Joyce Overheul ou la résilience de l’underdog
L’artiste néerlandaise Joyce Overheul tire des fils inattendus de notre tissu social. Dans son œuvre, pour laquelle elle utilise des techniques textiles et effectue des recherches historiques, le dernier mot est à l’underdog.
© Sabine Metz
Joyce Overheul (° 1989) a des avis tranchés, ne mâche pas ses mots et en est bien consciente. Elle se décrit comme quelqu’un qui ne supporte pas l’injustice et qui exprime cette aversion: que ce soit face à un serveur qui estime que la bière n’est pas faite pour les femmes, ou à un artiste d’un certain âge qui trouve qu’elle s’occupe de «bricoles de bonnes femmes».
Mais si vous vous attendez à ce qu’émettre une opinion claire corresponde à une pratique artistique sans équivoque, vous serez déçu·e. Rien que déjà la variété des supports qu’elle utilise – des sites web aux tissus – montre qu’elle a plus d’un tour dans son sac.
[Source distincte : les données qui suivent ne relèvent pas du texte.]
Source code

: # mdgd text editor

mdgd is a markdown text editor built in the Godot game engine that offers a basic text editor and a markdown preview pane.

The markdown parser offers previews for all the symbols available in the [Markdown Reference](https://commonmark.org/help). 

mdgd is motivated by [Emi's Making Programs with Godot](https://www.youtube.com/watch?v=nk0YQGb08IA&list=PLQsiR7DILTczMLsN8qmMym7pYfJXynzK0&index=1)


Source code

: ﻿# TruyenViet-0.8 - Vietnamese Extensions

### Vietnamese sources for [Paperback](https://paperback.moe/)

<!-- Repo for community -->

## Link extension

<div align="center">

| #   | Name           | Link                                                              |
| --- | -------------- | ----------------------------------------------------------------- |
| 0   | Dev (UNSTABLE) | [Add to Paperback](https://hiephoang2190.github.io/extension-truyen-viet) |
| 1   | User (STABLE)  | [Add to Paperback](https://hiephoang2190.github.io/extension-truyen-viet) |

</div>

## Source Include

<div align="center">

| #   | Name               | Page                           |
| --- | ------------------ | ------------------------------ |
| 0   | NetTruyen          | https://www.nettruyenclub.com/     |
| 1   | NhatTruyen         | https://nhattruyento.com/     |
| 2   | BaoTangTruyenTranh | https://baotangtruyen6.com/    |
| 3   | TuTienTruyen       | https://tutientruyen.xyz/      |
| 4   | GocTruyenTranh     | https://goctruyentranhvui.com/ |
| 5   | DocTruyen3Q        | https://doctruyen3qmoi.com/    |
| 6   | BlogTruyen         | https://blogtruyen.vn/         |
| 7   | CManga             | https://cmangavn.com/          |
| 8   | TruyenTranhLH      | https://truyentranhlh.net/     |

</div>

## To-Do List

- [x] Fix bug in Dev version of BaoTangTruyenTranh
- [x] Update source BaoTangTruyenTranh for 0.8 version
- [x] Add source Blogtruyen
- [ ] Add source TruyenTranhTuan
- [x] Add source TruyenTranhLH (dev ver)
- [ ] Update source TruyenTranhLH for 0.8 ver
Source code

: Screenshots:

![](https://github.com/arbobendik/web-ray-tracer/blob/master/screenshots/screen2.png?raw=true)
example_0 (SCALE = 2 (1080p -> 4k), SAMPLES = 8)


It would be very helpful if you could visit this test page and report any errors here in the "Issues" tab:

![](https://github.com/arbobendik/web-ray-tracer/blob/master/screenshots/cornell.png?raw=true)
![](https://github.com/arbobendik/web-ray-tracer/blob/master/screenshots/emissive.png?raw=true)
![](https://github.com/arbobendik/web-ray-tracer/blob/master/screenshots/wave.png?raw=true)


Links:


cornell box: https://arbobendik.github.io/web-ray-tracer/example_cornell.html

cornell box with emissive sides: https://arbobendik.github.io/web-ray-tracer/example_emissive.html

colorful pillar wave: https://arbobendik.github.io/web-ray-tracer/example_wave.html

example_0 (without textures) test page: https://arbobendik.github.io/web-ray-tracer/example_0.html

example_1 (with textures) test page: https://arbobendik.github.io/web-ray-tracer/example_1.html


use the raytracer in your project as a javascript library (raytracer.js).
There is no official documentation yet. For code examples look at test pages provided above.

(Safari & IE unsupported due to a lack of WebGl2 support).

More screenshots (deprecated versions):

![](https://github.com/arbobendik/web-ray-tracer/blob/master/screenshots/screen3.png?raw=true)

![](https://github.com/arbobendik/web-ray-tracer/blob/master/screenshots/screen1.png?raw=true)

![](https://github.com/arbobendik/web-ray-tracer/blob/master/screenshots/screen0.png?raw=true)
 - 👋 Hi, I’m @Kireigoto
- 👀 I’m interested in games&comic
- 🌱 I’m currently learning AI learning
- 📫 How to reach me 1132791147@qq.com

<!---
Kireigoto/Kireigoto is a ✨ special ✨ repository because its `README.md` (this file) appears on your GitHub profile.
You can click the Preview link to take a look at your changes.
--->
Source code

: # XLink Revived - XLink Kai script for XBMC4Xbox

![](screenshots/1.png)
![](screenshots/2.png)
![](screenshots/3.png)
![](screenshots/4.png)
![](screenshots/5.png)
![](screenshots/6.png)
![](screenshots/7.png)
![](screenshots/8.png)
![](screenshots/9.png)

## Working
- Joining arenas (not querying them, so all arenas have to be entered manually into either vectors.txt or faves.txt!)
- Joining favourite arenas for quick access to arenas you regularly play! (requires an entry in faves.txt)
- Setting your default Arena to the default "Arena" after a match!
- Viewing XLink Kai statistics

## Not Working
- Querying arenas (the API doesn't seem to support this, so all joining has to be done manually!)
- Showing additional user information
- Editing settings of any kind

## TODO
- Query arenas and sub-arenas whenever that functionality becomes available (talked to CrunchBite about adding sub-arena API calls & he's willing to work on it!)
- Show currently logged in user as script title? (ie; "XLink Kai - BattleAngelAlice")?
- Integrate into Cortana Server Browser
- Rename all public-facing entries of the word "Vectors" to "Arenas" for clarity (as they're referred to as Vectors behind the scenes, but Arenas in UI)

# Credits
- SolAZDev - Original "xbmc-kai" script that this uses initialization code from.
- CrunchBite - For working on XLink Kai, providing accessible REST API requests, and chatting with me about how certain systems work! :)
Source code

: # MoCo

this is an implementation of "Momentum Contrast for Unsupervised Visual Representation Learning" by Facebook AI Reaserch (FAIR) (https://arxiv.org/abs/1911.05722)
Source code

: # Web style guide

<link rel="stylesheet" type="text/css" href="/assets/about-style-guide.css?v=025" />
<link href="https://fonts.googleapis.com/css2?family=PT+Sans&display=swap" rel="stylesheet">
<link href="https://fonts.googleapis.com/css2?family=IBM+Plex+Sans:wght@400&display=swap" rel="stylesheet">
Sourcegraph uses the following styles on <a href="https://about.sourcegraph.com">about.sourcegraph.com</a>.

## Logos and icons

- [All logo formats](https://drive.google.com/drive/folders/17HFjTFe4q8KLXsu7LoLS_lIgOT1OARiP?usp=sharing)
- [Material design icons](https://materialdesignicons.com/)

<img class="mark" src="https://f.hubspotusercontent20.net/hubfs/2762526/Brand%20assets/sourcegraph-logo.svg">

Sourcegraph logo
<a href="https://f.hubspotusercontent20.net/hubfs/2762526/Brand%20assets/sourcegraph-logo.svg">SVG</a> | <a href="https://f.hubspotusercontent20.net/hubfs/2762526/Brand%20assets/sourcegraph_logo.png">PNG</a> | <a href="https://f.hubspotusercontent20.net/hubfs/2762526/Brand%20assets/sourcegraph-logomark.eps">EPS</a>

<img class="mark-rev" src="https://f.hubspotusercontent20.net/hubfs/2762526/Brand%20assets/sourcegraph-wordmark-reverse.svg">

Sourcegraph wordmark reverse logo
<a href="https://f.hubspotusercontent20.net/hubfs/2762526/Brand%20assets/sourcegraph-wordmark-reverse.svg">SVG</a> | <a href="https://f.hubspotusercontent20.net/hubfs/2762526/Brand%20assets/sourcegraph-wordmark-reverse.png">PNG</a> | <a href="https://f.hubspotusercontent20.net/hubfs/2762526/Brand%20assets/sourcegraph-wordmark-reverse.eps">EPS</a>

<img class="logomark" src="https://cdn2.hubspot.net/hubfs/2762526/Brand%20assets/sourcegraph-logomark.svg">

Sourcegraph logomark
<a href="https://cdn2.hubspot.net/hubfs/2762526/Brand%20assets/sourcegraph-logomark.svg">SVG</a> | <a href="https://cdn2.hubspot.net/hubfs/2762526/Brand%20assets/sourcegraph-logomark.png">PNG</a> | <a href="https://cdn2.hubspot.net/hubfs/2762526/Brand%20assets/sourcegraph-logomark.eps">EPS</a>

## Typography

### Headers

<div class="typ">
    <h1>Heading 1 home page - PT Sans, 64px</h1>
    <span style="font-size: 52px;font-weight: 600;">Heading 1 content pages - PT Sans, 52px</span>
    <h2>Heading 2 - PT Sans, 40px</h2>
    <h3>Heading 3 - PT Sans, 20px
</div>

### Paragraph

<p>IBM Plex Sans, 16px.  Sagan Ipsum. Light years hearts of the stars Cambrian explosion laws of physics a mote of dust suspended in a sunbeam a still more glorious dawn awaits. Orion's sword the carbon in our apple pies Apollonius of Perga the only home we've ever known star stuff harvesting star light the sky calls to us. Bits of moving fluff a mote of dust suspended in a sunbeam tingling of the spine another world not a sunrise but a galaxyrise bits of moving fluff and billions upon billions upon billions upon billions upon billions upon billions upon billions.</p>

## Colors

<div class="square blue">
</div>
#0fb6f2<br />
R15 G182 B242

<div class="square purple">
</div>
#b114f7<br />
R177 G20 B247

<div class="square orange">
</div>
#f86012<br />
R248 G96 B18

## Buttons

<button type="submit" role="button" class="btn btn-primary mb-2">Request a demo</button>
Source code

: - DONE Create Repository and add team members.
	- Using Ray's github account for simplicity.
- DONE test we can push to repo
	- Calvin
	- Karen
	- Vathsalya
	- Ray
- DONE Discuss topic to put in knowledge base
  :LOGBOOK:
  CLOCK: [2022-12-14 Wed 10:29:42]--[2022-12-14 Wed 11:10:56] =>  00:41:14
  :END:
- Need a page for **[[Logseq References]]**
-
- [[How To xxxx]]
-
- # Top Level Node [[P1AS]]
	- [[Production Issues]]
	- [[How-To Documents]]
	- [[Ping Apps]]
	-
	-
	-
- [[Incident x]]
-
De plus, elle aime travailler avec d’autres artistes, mais elle fait aussi tranquillement ses propres recherches qui commencent – comme souvent de nos jours – sur Wikipédia.
Manifestations contre le port du voile
La jeune femme raconte aussi qu’elle s’enthousiasme facilement pour les possibilités des supports et des matériaux qui sont nouveaux pour elle. Mais ce qui compte finalement, c’est l’histoire qu’elle veut raconter par le biais de son art, et dont la forme doit découler logiquement. Le contenu de son œuvre est varié également, bien qu’un thème spécifique soit devenu essentiel au cours des dernières années: la position de l’opprimé, de l’underdog, qui est souvent une femme.
© Joyce Overheul
Overheul attire l’attention sur l’émancipation, mais aussi sur les réactions qu’elle suscite et l’opposition qu’elle rencontre. Ce thème est très vaste, car elle l’aborde à partir de cultures et de collaborations variées, et au départ d’événements historiques. Ainsi, elle a créé récemment Radium Girls (2020), un portrait de l’ouvrière américaine Grace Fryer, réalisé avec des aiguilles d’horloge rendues luminescentes grâce à leur irradiation.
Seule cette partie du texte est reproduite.